Eight hours after he had lain down, Arcot was up, and ate his breakfast. He set to work at once with the machine. It didn’t suit him, it seemed, and first he made a new tool, a small ship that could move about, propelled by a piece of artificial matter, and the entire ship was a tremendously greater artificial matter machine, with a greater power than before!

His thoughts, far faster than hands could move, built up the gigantic hull of the new ship, and put in the rooms, and the brace members in less than twelve hours. A titanic shell of eight-inch cosmium, a space, with braces of the same nonconductor of heat, cosmium, and a two inch inner hull. A tiny space in the gigantic hull, a space less than one thousand cubic feet in dimension was the control and living quarters.

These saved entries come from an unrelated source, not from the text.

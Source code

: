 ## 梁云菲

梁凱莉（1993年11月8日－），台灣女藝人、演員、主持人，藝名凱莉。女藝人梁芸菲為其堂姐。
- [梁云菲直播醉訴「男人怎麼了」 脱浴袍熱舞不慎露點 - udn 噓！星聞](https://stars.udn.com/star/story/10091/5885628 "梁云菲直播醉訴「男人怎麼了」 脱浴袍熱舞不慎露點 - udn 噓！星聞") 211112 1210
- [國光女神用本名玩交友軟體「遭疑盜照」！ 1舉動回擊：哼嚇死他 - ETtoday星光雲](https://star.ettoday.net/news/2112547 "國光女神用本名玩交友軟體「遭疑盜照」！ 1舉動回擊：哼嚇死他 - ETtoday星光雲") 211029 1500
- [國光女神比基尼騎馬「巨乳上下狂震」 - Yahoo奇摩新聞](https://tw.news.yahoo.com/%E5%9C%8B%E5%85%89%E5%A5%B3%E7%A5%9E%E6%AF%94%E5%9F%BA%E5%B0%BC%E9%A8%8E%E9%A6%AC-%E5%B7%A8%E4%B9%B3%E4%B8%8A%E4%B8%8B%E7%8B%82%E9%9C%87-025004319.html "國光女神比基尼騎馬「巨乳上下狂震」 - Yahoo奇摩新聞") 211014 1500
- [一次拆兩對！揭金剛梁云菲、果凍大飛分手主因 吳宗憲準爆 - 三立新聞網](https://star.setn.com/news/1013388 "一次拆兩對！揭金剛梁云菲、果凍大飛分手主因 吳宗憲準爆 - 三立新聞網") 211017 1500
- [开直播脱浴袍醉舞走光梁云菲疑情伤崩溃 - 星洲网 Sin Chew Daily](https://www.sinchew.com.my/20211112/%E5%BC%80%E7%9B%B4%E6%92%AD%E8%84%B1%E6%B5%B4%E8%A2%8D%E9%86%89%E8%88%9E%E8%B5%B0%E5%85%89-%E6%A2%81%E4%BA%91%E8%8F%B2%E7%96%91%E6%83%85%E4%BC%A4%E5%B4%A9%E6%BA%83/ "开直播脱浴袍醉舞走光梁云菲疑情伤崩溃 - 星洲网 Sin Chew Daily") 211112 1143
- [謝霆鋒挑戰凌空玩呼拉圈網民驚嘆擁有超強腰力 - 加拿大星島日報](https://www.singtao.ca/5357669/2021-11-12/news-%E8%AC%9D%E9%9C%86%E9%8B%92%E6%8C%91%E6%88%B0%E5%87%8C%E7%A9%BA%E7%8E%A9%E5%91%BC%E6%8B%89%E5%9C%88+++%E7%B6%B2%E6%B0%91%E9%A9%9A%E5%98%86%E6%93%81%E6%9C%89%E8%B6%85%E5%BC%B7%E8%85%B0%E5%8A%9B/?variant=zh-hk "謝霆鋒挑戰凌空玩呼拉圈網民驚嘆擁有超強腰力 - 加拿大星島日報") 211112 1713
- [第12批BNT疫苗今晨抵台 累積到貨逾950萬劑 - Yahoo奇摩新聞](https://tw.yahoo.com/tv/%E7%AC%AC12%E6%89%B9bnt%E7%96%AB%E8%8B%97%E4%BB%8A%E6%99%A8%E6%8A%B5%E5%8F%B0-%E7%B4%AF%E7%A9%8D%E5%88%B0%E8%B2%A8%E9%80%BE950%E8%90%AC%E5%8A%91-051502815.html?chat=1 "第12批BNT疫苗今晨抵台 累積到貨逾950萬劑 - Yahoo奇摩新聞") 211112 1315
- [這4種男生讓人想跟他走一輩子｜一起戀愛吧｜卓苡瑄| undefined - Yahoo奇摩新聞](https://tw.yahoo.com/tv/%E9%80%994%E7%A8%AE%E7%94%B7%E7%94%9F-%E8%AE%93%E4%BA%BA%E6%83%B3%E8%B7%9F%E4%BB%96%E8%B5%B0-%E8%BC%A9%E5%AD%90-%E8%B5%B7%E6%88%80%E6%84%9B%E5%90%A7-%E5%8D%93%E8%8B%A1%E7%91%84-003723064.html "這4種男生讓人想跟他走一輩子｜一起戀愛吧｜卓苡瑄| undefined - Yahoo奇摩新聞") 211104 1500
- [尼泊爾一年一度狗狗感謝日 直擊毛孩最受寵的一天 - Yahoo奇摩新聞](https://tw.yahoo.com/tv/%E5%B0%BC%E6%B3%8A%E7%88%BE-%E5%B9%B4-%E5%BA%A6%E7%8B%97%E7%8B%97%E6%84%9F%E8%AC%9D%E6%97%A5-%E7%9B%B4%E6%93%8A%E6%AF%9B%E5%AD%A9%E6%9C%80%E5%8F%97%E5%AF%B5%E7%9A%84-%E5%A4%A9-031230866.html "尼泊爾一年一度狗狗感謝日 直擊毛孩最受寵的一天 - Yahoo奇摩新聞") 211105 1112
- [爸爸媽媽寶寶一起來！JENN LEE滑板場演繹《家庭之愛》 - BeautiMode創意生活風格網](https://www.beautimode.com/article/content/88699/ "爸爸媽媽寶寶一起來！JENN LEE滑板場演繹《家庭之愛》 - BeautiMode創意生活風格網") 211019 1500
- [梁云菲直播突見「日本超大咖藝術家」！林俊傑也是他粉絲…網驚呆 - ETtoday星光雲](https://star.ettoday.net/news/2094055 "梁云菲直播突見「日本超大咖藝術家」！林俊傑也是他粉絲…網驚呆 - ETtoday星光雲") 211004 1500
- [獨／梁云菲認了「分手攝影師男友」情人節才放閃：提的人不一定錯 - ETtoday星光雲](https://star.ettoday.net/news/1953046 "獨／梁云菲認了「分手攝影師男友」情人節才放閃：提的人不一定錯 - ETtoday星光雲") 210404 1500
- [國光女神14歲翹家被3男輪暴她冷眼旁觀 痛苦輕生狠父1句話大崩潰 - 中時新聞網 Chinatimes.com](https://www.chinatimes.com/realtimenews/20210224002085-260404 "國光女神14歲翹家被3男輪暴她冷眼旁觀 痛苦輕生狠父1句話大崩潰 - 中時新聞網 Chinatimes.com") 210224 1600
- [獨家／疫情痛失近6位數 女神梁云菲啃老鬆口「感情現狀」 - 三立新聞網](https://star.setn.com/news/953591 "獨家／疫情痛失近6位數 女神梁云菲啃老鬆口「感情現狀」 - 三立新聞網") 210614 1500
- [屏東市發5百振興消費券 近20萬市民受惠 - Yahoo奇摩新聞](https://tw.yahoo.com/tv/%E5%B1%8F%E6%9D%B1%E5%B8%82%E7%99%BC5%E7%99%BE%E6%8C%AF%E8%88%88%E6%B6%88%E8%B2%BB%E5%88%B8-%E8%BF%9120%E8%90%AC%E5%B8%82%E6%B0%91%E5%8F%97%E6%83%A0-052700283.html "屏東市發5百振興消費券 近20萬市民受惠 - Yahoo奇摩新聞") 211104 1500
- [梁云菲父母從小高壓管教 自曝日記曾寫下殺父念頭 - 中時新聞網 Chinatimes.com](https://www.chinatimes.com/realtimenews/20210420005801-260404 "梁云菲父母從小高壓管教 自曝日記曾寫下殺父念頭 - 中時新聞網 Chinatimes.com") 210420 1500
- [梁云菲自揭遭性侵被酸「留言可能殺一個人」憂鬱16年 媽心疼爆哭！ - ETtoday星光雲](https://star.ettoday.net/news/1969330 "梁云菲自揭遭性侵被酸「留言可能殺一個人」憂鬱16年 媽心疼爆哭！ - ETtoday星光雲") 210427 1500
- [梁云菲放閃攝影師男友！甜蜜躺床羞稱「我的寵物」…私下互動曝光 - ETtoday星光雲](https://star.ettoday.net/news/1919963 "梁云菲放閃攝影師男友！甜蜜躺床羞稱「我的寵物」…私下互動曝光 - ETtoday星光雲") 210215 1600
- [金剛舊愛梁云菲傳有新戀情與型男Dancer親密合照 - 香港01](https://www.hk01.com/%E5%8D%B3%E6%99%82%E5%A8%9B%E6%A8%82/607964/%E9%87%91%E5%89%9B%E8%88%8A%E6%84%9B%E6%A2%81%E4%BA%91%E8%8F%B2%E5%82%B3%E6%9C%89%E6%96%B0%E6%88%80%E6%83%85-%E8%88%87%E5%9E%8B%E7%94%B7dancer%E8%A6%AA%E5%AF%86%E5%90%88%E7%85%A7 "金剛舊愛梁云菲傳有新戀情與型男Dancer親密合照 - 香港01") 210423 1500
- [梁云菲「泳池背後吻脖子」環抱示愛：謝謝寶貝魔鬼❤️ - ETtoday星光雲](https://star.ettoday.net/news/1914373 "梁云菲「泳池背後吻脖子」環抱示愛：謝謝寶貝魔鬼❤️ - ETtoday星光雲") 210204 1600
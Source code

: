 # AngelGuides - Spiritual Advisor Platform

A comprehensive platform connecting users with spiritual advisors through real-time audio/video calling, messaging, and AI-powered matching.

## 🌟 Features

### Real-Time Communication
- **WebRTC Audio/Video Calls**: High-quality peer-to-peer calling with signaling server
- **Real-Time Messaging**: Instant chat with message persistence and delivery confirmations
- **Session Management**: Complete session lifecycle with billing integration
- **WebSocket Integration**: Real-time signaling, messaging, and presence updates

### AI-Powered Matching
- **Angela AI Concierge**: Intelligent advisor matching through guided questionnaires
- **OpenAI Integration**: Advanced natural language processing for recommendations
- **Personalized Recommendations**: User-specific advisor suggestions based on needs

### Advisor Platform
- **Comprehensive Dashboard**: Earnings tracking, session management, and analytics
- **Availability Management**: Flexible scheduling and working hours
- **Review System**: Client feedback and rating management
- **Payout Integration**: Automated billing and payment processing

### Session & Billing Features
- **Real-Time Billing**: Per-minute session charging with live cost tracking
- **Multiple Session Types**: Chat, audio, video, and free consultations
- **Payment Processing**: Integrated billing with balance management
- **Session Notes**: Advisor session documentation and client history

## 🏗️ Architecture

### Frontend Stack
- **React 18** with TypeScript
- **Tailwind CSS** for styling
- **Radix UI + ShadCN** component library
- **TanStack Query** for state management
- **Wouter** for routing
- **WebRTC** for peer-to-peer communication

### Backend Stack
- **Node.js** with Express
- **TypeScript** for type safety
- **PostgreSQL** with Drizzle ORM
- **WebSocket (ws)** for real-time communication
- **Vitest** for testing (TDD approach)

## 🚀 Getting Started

It was held now on great cosmium springs, but Arcot was not by any means through. One man must do all the work, for one brain must design it, and though he received the constant advice and help of Morey and the others, it was his brain that pictured the thing that was built.

At last the hull was completed. A single, glistening tube, of enormous bulk, a mile in length, a thousand feet in diameter. Yet nearly all of that great bulk would be used immediately. Some room would be left for additional apparatus they might care to install. Spare parts they did not have to carry⁠—they could make their own from the energy abounding in space.

The enormous, shining hull was a thing of beauty through stark grandeur now, but obviously incomplete. The ray projectors were not mounted, but they were to be ray projectors of a type never before possible. Space is the transmitter of all rays, and it is in space that those energy forms exist. Arcot had merely to transfer the enormously high energy level of the space-curvature to any form of energy he wanted, and now, with the complete statistics on it, he was able to do that directly. No tubes, no generators, only fields that changed the energy already there⁠—the immeasurable energy available!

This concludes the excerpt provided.